This is an early contender for my book of the year – a terrific read. Maybe it’s because I’m a Leeds fan, and have been since Gilesy was in his pomp. Maybe it’s because the first Rep of Ireland games I ever went to were when he was player-manager. Maybe it’s just because it all recalled my youth. Whatever the reason this is just a great read. Full of interesting wee insights into the life of footballers. Like the stories of growing up in poverty in Dublin, his early days in the Ireland squad when they all met in a Dublin hotel and then caught a bus to the ground. Or the practical joke on Jack Charlton when he went to the outside loo at Elland Road. Interesting anecdotes too. Like how all the great managers of the 60s and 70s like Revie, Shankley, Nicholson and even Busby were shafted by the clubs at the end of their time. Or the sad story of how Shankley used to visit Anfield after he was retired and had to be asked to stay away.

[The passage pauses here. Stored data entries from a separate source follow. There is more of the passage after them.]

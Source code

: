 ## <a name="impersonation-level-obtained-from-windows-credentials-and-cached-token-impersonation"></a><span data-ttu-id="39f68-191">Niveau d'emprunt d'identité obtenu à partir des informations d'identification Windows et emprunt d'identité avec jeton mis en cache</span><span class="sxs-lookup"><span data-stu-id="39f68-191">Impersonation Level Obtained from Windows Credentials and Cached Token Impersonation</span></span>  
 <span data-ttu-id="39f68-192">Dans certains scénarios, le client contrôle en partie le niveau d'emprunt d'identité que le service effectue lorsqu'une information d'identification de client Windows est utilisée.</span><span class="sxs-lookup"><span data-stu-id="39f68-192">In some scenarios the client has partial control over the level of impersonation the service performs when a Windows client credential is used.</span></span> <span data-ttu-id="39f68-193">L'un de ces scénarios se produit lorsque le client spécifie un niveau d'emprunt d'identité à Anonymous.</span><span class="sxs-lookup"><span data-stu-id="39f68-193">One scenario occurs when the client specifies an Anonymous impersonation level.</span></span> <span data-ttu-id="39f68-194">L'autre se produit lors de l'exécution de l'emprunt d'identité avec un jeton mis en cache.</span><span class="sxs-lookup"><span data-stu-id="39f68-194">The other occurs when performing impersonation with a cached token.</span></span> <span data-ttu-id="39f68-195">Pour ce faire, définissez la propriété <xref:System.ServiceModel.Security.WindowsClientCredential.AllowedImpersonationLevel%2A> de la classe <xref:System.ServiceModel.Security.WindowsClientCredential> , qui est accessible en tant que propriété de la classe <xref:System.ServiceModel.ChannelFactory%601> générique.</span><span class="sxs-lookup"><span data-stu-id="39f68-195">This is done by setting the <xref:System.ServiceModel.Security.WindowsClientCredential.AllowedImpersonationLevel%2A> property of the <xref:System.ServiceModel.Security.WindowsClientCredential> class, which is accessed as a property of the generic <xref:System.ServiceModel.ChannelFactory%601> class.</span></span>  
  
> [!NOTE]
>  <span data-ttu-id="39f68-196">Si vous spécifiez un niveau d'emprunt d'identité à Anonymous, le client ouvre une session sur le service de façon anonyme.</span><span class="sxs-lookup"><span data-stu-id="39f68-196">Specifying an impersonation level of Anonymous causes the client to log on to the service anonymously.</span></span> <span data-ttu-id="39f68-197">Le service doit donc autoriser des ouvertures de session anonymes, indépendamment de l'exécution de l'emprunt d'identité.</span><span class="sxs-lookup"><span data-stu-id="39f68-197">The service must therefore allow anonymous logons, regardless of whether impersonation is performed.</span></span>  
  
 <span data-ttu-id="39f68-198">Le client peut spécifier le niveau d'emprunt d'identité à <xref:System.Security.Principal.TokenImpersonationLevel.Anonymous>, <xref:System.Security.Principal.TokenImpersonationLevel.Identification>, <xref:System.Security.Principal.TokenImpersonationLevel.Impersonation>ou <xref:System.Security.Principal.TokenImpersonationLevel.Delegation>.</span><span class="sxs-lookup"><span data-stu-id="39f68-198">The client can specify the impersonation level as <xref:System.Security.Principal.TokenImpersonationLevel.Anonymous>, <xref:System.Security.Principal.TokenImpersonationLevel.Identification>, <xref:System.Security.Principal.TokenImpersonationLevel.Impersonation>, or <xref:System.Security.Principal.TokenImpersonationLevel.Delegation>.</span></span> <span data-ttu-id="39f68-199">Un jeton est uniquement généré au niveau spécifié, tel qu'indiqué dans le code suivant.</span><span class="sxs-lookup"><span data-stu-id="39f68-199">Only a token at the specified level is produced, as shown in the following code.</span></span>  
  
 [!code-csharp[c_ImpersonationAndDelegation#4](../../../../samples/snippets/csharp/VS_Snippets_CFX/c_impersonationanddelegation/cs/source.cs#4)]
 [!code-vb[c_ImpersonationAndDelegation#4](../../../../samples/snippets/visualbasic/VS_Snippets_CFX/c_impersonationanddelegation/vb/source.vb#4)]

Johnny doesn’t shy away from the hard stuff either. He admits he could look after himself on a pitch, but was sly about it. There’s an interesting run through the hard me of English football at the time. He’s up front about the move from Uniturd, the heartbreak of missing out on the double when Leeds had to play an FA Cup final on a Saturday and the critical last game of the season the following Monday. And of course the infamous Clough era and his anger at the book/movie ‘The Damned United’
If you have even a little interest in football you’ll love this book. Through it all Giles confirms his generally held reputation as one of the nice guys. In fact, unlike other memoirs, Giles hardly has a bad word to say about anyone – maybe Busby excepted – even though he speaks honestly and straightforwardly about relationships with managers and money and incompetent football adminsitrators.
My tenuous connection is that I played against his son Michael after he moved to play for UCD following spells at West Brom and Bradford City. I marked him in midfield in a UCD game and could hardly get near him.
Quite justifiably Ireland’s sports biography of the year last year.